Biden taps Deb Haaland as first Native American interior secretary
(CNN) -- President-elect Joe Biden's transition team on Thursday announced New Mexico Rep. Deb Haaland as his nominee for interior secretary. If confirmed by the Senate, Haaland would be the first Native American Cabinet secretary.
"A voice like mine has never been a Cabinet secretary or at the head of the Department of Interior," Haaland wrote in a tweet Thursday evening. "Growing up in my mother's Pueblo household made me fierce. I'll be fierce for all of us, our planet, and all of our protected land. I am honored and ready to serve."

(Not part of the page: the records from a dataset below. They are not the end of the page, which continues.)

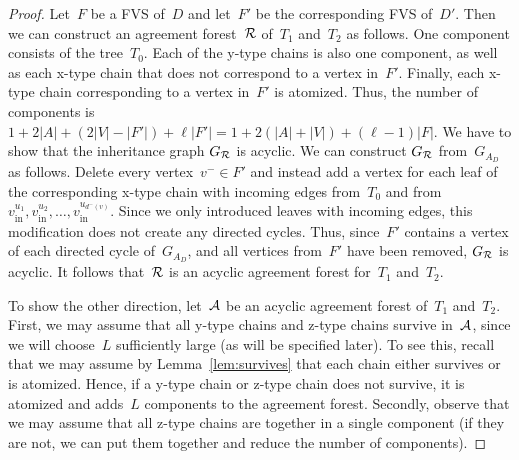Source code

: \begin{proof}
Let~$F$ be a FVS of~$D$ and let~$F'$ be the corresponding FVS of~$D'$. Then we can construct an agreement forest~${\mathcal R}$ of~$T_1$ and~$T_2$ as follows. One component consists of the tree~$T_0$. Each of the y-type chains is also one component, as well as each x-type chain that does not correspond to a vertex in~$F' $. Finally, each x-type chain corresponding to a vertex in~$F'$ is atomized. Thus, the number of components is $1+2|A|+(2|V|-|F'|)+\ell|F'| = 1+2(|A|+|V|)+(\ell-1)|F|$. We have to show that the inheritance graph $G_{\mathcal R}$ is acyclic. We can construct $G_{\mathcal R}$ from~$G_{A_D}$ as follows. Delete every vertex~$v^-\in F'$ and instead add a vertex for each leaf of the corresponding x-type chain with incoming edges from~$T_0$ and from $v_{\text{in}}^{u_1},v_{\text{in}}^{u_2},\ldots,v_{\text{in}}^{u_{d^-(v)}}$. Since we only introduced leaves with incoming edges, this modification does not create any directed cycles. Thus, since~$F'$ contains a vertex of each directed cycle of~$G_{A_D}$, 
and all vertices from~$F'$ have been removed, $G_{\mathcal R}$ is acyclic. It follows that~${\mathcal R}$ is an acyclic agreement forest for~$T_1$ and~$T_2$.

To show the other direction, let~${\mathcal A}$ be an acyclic agreement forest of~$T_1$ and~$T_2$. First, we may assume that all y-type chains and z-type chains survive in~${\mathcal A}$, since we will choose~$L$ sufficiently large (as will be specified later). To see this, recall that we may assume by Lemma~\ref{lem:survives} that each chain either survives or is atomized. Hence, if a y-type chain or z-type chain does not survive, it is atomized and adds~$L$ components to the agreement forest. Secondly,  observe that we may assume that all z-type chains are together in a single component (if they are not, we can put them together and reduce the number of components). 


\end{proof}
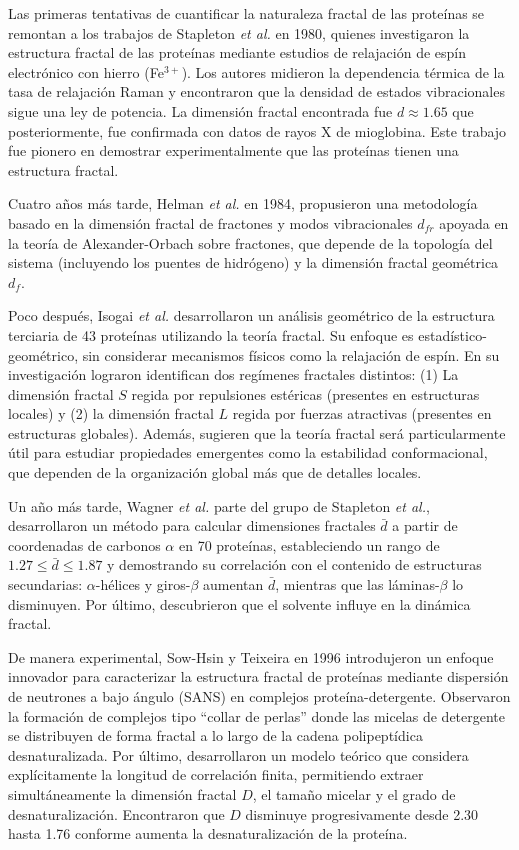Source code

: Las primeras tentativas de cuantificar la naturaleza fractal de las proteínas se remontan a los trabajos de Stapleton \textit{et al.}\cite{Stapleton1980} en 1980, quienes investigaron la estructura fractal de las proteínas mediante estudios de relajación de espín electrónico con hierro (Fe$^{3+}$). Los autores midieron la dependencia térmica de la tasa de relajación Raman y encontraron que la densidad de estados vibracionales sigue una ley de potencia. La dimensión fractal encontrada fue $d \approx 1.65$ que posteriormente, fue confirmada con datos de rayos X de mioglobina. Este trabajo fue pionero en demostrar experimentalmente que las proteínas tienen una estructura fractal. 

Cuatro años más tarde, Helman \textit{et al.}\cite{Helman1984} en 1984, propusieron una metodología basado en la dimensión fractal de fractones y modos vibracionales $d_{fr}$ apoyada en la teoría de Alexander-Orbach \cite{Alexander1982} sobre fractones, que depende de la topología del sistema (incluyendo los puentes de hidrógeno) y la dimensión fractal geométrica $d_f$.

Poco después, Isogai \textit{et al.} \cite{Isogai1984} desarrollaron un análisis geométrico de la estructura terciaria de 43 proteínas utilizando la teoría fractal. Su enfoque es estadístico-geométrico, sin considerar mecanismos físicos como la relajación de espín.
En su investigación lograron identifican dos regímenes fractales distintos: (1) La dimensión fractal $S$ regida por repulsiones estéricas (presentes en estructuras locales) y (2) la dimensión fractal $L$ regida por fuerzas atractivas (presentes en estructuras globales). Además, sugieren que la teoría fractal será particularmente útil para estudiar propiedades emergentes como la estabilidad conformacional, que dependen de la organización global más que de detalles locales.

Un año más tarde, Wagner \textit{et al.} \cite{Wagner1985} parte  del grupo de Stapleton \textit{et al.}, desarrollaron un método para calcular dimensiones fractales $\bar{d}$ a partir de coordenadas de carbonos $\alpha$ en 70 proteínas, estableciendo un rango de $1.27 \leq \bar{d} \leq 1.87$ y demostrando su correlación con el contenido de estructuras secundarias: $\alpha$-hélices y giros-$\beta$ aumentan $\bar{d}$, mientras que las láminas-$\beta$ lo disminuyen. Por último, descubrieron que el solvente influye en la dinámica fractal.

De manera experimental, Sow-Hsin y Teixeira \cite{Chen1986} en 1996 introdujeron un enfoque innovador para caracterizar la estructura fractal de proteínas mediante dispersión de neutrones a bajo ángulo (SANS) en complejos proteína-detergente. Observaron la formación de complejos tipo ``collar de perlas'' donde las micelas de detergente se distribuyen de forma fractal a lo largo de la cadena polipeptídica desnaturalizada. Por último, desarrollaron un modelo teórico que considera explícitamente la longitud de correlación finita, permitiendo extraer simultáneamente la dimensión fractal $D$, el tamaño micelar y el grado de desnaturalización. Encontraron que $D$ disminuye progresivamente desde 2.30 hasta 1.76 conforme aumenta la desnaturalización de la proteína.

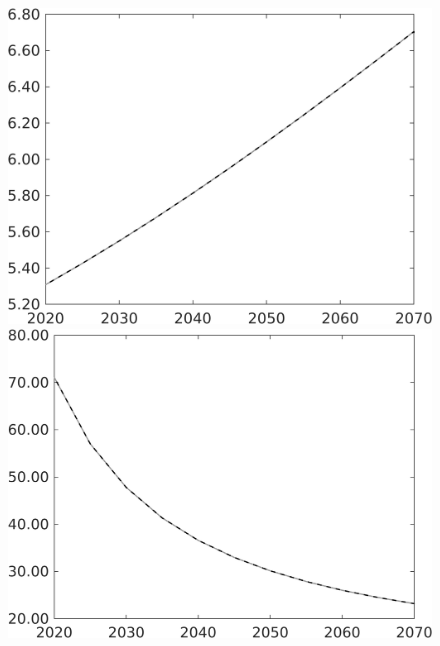 \begin{figure}[h!!]
\begin{minipage}[]{0.32\textwidth}
\end{minipage}	
\begin{minipage}[]{0.32\textwidth}
\includegraphics[width=1\textwidth]{../../codding_model/own_basedOnFried/optimalPol_010922_revision/figures/all_13Sept22/CompTaul_Equlab_LFBAU_Reg0_gAn_spillover0_nsk1_xgr1_knspil0_sep1_countec0_GovRev0_etaa0.79_lgd0.png}
\end{minipage}	
\begin{minipage}[]{0.32\textwidth}
\includegraphics[width=1\textwidth]{../../codding_model/own_basedOnFried/optimalPol_010922_revision/figures/all_13Sept22/CompTaul_Equlab_LFBAU_Reg0_gAg_spillover0_nsk1_xgr1_knspil0_sep1_countec0_GovRev0_etaa0.79_lgd0.png}

\end{minipage}
\end{figure}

The transition team on Thursday also announced key members of Biden's climate team, including Brenda Mallory, an environmental lawyer who is nominated to serve as the chair of the Council on Environmental Quality, and Ali Zaidi, a climate expert and longtime Biden adviser who will serve as deputy national climate adviser.
Jennifer Granholm, the former governor of Michigan, is Biden's nominee to lead the Department of Energy, Michael Regan, who runs the North Carolina Department of Environmental Quality, is Biden's nominee to lead the Environmental Protection Agency and Gina McCarthy, a former head of the EPA, will be Biden's national climate adviser, the transition team announced. CNN had previously reported these picks.
Haaland was picked for the role, in part, because she is someone who has "spent her career fighting for all Americans, including tribal nations, rural communities, and communities of color," according to a person familiar with the decision.
The US Department of the Interior conserves and manages the nation's natural resources and cultural heritage, as well as oversees the federal government's relationships with Native American tribes.
Haaland made history in 2018 when she was elected as one of the two first female Native Americans in Congress. She is an enrolled member of the Pueblo of Laguna, and also has Jemez Pueblo heritage, according to the biography on her congressional website.
A transition source familiar with the deliberations on the interior secretary pick pointed to Haaland's current position as vice chair of the House Committee on Natural Resources as showing her knowledge of and commitment to environmental protections and clean energy. The source also tells CNN they expect that Haaland will bring perspective on other issues like land and water conservation, renewable energy, public lands and federal parks.
The Washington Post was first to report Haaland's expected nomination.
While the Democratic majority in the House is remarkably thin, Speaker Nancy Pelosi gave her blessing to Haaland's selection. She issued a statement on Wednesday, which an aide tells CNN was intended to send a green light to the Biden transition and beyond that she supported her nomination.
"Congresswoman Haaland knows the territory," Pelosi said, "and if she is the President-elect's choice for Interior Secretary, then he will have made an excellent choice."
With Biden choosing Haaland for interior secretary, Pelosi will have only a three-seat vote margin heading into the 117th Congress in a Biden administration. This comes after Democrats lost incumbents across the country and failed to unseat a single House Republican in the November election.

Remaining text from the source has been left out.